Assessment Made Me Suicidal
Former science teacher Emma Round, 33, who lives with her husband, in Ladywood, Birmingham, tells Claire Donnelly how constant assessment made her suicidal. As part our Wigan Pier 2017 project, she explains why the future seems bleak for anyone living with disability.
The assessment process is completely inhumane, it’s causing so much pain and trauma for people who are already struggling to cope.
You live in absolute fear of the next change, the next assessment.
I’ve got Post Traumatic Stress Disorder and I spent every day in the run up to my last assessment thinking about killing myself to make the stress stop.
You are made to feel you are to blame for needing support. The next step will be assisted suicide – if a right to die is ever made legal here we will see disabled people using it as they have been made to feel they are such a burden.
My next assessment is coming up and I am dreading it. You live with the thought you could lose everything.
The assessors have my whole life, all of my support, in their hands and the thought of that going is terrifying.
I’ve had assessments that have said clearly that I can’t move without crying but when it goes to the DWP decision makers they’ve still awarded me zero points for mobility problems.
I was turned down for ESA and found fit to work then my DLA was turned down too – the decision maker preferred the government’s evidence over the evidence from my doctor’s.
I got a letter from my GP saying I could hardy walk but apparently that wasn’t strong enough – they said it could mean I could hardly walk four miles.
They’ll ask things like, ‘can you walk ten yards into your garden?’
Well, yes, sometimes, but so what? Once you’ve done that what are you meant to do? What can anybody do within that distance?
If this was really about getting people back to work than the government would give the Equality Act some teeth and sanction employers who aren’t complying with the law – not us.
Yes, I can get in to the front of a shop but I can’t get behind the counter or in to their toilets or upstairs to the stockroom.
When my claim was turned down I was left with nothing and had to go to appeal. Your money goes but your needs don’t.
I had to wait 18 months. For that whole time I literally lived in my room. I was on the second floor of a private rented house, with no ramps, so I was pretty much housebound.

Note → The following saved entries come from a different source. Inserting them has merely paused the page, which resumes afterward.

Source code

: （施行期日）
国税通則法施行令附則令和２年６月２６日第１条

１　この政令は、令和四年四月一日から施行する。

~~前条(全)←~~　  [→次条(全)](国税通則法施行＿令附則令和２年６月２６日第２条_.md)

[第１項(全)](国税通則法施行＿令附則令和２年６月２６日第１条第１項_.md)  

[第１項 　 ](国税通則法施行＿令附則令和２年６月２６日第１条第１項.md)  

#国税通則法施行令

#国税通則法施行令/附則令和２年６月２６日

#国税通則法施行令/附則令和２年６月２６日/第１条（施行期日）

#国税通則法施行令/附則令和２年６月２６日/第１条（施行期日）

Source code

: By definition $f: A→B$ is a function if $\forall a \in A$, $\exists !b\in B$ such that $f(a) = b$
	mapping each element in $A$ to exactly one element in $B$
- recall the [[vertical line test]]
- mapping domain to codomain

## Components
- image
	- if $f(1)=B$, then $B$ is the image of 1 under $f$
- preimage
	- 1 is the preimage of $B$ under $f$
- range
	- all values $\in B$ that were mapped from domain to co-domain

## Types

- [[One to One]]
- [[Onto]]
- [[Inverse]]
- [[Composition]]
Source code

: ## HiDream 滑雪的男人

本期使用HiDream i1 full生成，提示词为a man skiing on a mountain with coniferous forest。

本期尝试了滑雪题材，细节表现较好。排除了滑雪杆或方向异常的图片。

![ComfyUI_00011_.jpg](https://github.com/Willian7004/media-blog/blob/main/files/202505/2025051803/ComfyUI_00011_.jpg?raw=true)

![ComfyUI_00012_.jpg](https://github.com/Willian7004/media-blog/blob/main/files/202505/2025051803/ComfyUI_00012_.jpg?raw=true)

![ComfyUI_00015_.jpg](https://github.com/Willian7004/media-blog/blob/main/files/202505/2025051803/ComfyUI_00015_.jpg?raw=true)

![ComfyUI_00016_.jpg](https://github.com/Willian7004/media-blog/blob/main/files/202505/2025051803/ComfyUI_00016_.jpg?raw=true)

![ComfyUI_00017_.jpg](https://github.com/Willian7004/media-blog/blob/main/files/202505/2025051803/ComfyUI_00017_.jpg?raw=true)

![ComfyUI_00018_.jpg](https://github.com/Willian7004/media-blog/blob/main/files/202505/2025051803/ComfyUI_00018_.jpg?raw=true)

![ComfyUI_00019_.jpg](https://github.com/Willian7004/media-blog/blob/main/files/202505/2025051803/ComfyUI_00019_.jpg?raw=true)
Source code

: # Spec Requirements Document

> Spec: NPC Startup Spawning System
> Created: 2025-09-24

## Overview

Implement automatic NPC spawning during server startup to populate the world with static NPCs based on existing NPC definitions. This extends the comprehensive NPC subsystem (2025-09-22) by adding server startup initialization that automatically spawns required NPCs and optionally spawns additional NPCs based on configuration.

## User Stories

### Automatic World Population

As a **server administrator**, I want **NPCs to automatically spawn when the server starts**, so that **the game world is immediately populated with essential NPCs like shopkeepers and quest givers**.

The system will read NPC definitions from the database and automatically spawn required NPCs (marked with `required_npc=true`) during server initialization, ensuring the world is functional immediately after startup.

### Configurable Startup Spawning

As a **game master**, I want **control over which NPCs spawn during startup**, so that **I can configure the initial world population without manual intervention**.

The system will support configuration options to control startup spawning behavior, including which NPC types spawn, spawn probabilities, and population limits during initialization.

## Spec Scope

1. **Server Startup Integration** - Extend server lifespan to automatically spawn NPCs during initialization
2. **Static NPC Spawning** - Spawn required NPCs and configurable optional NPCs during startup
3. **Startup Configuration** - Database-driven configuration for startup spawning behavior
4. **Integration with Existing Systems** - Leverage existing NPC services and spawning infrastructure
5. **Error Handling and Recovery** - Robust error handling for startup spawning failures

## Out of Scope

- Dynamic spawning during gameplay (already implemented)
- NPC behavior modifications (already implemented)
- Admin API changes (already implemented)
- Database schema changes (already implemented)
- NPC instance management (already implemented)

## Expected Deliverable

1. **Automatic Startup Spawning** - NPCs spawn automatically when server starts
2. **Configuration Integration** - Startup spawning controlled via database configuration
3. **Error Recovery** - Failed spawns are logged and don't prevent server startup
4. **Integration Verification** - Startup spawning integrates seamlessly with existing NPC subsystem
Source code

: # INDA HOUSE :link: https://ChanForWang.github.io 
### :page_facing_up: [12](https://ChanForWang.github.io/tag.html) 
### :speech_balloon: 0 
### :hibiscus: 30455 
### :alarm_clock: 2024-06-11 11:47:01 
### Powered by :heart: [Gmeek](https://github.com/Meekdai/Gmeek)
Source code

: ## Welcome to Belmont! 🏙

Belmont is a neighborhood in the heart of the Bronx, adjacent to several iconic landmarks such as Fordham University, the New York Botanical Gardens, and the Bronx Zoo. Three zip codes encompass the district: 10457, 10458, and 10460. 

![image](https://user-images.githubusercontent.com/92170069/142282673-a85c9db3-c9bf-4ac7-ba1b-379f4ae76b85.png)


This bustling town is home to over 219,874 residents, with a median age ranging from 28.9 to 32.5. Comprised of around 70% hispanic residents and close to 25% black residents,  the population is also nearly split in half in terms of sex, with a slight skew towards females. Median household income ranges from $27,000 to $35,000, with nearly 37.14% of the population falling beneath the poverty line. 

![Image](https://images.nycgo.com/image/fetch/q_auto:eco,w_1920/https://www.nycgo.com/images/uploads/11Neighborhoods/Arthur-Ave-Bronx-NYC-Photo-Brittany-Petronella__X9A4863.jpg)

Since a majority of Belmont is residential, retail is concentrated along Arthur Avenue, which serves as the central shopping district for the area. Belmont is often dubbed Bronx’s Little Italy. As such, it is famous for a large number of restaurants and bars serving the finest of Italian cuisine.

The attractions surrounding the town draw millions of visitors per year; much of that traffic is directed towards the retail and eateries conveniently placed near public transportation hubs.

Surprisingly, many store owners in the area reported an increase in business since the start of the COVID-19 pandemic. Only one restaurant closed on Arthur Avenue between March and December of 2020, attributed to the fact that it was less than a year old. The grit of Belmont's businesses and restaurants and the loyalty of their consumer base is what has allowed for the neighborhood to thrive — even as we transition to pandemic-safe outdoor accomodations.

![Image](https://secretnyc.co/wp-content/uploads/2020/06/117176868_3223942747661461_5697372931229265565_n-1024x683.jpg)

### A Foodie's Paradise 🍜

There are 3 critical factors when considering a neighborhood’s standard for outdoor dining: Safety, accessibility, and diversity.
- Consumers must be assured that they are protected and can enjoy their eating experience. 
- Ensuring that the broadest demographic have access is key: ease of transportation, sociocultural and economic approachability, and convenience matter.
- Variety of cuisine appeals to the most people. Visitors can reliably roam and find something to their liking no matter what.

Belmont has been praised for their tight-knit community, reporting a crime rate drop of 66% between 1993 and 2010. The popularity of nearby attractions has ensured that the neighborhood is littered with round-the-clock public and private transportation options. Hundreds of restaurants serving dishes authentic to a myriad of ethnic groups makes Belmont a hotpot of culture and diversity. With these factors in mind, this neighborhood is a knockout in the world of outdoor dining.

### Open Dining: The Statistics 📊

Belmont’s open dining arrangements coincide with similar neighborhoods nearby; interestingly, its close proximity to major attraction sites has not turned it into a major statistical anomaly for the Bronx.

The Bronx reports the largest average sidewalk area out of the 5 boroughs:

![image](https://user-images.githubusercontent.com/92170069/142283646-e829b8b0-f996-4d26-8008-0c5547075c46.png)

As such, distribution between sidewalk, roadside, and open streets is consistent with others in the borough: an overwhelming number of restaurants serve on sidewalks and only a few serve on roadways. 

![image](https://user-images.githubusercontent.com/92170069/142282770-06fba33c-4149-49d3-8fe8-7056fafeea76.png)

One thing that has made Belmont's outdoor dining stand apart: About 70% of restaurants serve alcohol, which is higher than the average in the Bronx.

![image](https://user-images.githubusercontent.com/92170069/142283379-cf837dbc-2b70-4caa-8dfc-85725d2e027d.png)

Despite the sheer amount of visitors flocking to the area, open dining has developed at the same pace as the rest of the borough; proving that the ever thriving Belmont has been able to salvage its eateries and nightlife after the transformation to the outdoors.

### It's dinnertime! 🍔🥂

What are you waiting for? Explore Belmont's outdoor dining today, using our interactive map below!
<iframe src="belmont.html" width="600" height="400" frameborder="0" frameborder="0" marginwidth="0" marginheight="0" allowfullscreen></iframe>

I was extremely suicidal at the time. I thought about killing myself every day.
I’d lost my career in teaching, was ill but was made to feel I was a malingerer. Most people don’t open up about it but we all know people who have been through it. I’m certainly not unique. It doesn’t matter who you are, the assessments seemed designed to cause the maximum stress and distress.
To add to that, the assessment offices aren’t even wheelchair accessible.
There is a lift – you have to go pass the security guards to use it and even though I’m in a wheelchair they asked me if I could walk up the stairs.
They wouldn’t let me use it because they’re not insured.
One friend of mine was so traumatised she started self-harming, cutting herself to re-open old wounds on her arms, during her actual assessment.
What kind of a system enables that?
I used to be angry with the people doing the assessments, with ATOS, now I’m angry with the people who are engineering and enforcing the system, the government.
This is about their choices, their ideology, their ideas about who does and doesn’t deserve help and it’s immoral.
If we don’t keep telling people what’s happening, shouting about how we are being treated, and challenging the system, things will only get worse.